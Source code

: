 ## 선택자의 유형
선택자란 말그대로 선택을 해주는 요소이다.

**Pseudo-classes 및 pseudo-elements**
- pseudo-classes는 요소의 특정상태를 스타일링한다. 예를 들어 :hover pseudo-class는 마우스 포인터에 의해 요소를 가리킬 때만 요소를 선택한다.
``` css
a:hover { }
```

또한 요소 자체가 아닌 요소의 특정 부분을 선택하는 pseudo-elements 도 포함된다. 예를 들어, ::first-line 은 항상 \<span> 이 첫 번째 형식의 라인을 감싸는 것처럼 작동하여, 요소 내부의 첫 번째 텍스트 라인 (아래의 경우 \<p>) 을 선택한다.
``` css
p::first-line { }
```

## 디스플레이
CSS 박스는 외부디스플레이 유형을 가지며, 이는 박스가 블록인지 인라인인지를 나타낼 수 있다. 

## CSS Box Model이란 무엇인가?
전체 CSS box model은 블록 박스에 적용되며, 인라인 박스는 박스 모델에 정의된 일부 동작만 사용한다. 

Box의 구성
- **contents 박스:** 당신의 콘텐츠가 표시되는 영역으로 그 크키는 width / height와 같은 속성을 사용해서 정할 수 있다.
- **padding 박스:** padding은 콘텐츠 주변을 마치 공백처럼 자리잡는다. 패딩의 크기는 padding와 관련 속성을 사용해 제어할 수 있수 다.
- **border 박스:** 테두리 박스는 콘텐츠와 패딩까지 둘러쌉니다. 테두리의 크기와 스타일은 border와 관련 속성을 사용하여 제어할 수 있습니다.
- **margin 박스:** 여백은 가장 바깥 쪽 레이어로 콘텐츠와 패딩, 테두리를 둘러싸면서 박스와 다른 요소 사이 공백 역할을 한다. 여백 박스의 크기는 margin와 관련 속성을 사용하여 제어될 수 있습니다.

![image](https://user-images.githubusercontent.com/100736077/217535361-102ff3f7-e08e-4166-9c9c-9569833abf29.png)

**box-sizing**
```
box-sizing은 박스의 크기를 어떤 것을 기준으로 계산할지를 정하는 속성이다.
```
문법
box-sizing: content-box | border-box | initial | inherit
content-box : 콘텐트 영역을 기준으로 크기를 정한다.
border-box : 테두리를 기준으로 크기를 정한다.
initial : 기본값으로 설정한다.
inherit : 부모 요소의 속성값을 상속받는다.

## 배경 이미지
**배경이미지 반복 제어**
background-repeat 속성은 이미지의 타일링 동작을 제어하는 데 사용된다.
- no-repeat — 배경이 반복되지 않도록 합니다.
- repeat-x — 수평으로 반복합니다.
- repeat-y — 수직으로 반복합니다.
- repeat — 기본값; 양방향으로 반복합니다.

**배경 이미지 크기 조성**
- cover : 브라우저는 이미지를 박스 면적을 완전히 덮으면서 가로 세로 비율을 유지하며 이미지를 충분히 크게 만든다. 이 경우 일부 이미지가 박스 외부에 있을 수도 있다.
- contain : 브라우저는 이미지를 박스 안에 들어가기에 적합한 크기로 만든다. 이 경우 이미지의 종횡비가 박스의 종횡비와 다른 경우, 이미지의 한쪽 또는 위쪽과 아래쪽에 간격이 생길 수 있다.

---

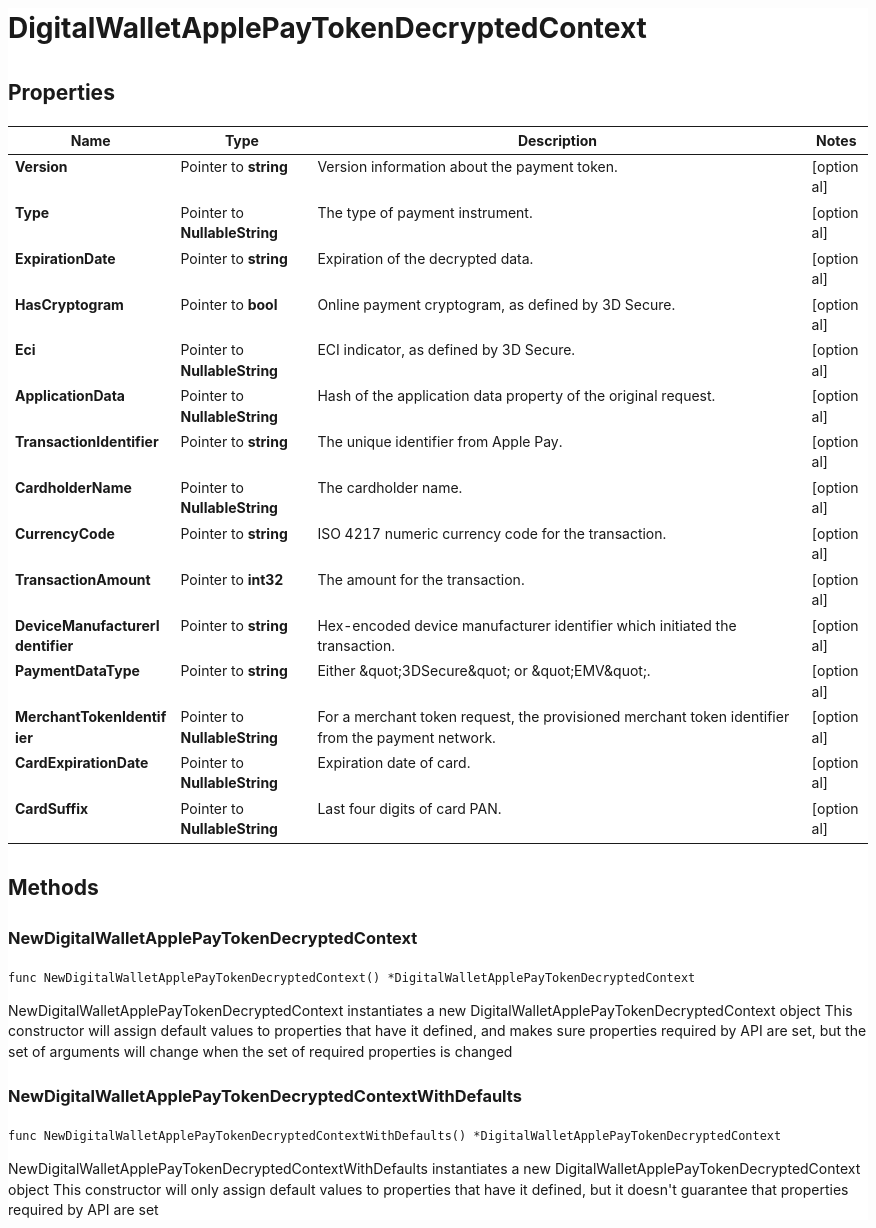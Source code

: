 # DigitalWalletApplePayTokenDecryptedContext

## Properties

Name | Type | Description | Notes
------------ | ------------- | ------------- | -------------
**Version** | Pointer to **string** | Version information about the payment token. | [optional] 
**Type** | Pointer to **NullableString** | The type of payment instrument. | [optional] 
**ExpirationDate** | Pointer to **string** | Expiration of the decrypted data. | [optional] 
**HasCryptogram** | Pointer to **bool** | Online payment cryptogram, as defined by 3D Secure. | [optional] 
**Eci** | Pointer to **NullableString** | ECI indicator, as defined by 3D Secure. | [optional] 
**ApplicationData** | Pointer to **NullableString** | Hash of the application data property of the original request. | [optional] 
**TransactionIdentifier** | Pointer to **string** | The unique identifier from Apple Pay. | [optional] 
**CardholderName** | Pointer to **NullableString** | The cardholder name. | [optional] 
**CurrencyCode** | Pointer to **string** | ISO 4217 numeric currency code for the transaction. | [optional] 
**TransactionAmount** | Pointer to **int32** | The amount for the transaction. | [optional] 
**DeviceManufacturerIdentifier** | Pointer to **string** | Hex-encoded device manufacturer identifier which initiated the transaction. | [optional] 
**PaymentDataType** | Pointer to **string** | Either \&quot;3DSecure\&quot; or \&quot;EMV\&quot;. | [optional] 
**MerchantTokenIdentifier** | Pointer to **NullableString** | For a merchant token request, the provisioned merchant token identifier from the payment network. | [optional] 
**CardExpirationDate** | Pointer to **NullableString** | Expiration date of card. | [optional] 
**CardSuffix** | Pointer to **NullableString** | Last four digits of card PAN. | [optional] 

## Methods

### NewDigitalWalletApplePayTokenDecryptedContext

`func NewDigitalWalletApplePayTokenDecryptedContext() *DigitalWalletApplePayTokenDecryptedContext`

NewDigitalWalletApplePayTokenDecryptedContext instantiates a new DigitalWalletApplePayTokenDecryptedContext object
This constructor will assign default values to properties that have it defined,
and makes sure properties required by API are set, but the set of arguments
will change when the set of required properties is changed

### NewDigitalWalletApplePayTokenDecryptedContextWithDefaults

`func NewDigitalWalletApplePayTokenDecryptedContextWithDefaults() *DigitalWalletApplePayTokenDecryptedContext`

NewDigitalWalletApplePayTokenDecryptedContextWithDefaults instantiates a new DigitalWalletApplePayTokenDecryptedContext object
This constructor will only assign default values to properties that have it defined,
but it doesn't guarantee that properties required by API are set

§ **Exercise prompt**: Show every line of the listing containing the string "defined" by copying it.

§ **Output of the task**:
**HasCryptogram** | Pointer to **bool** | Online payment cryptogram, as defined by 3D Secure. | [optional] 
**Eci** | Pointer to **NullableString** | ECI indicator, as defined by 3D Secure. | [optional] 
This constructor will assign default values to properties that have it defined,
This constructor will only assign default values to properties that have it defined,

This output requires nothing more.